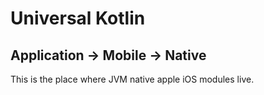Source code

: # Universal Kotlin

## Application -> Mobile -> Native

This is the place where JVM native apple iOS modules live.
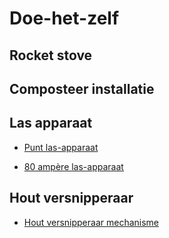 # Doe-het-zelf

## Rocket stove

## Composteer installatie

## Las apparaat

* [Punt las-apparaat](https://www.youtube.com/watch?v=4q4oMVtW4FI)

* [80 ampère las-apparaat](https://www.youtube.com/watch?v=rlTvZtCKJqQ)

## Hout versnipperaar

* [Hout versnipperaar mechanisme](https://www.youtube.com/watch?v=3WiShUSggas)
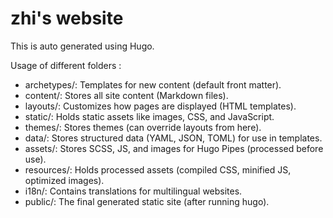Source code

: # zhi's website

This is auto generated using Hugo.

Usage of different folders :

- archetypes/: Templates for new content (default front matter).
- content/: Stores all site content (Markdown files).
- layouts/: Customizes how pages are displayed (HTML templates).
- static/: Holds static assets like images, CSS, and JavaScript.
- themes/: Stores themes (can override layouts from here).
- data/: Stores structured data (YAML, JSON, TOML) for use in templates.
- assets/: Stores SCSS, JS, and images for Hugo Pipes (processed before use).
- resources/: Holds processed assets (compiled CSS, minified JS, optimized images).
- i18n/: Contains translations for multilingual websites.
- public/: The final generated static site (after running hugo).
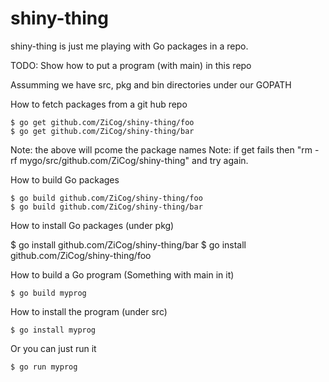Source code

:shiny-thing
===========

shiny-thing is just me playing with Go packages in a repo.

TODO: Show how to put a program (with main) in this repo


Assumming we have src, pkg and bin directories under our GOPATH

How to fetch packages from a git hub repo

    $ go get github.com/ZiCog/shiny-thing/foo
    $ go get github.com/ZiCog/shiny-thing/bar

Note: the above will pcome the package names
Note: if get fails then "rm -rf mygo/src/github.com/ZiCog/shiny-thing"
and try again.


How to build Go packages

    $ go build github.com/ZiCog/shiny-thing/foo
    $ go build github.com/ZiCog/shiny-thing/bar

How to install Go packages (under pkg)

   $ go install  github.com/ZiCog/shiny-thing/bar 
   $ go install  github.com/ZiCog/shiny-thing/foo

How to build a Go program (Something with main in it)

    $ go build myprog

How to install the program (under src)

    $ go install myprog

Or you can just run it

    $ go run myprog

________________

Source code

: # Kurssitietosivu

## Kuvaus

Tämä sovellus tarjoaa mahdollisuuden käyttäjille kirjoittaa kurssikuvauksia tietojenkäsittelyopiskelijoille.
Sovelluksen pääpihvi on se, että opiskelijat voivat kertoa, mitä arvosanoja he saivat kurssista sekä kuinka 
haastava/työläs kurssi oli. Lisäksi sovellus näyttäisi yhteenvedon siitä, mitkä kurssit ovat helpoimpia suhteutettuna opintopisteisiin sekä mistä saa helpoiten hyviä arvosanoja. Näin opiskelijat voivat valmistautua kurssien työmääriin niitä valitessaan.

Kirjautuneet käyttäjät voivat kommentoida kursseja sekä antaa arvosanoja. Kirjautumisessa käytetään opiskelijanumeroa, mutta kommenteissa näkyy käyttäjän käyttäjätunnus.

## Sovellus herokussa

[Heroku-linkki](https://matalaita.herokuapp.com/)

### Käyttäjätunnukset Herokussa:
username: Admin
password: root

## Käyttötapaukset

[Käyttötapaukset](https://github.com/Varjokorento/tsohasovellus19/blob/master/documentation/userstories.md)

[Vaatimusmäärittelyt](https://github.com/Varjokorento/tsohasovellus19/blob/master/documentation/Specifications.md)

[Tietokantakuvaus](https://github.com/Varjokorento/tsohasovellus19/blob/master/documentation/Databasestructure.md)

________________

--- The problem ---
Where a line of the records has the string "repo", return that line.

--- Exercise solution ---
shiny-thing is just me playing with Go packages in a repo.
TODO: Show how to put a program (with main) in this repo
How to fetch packages from a git hub repo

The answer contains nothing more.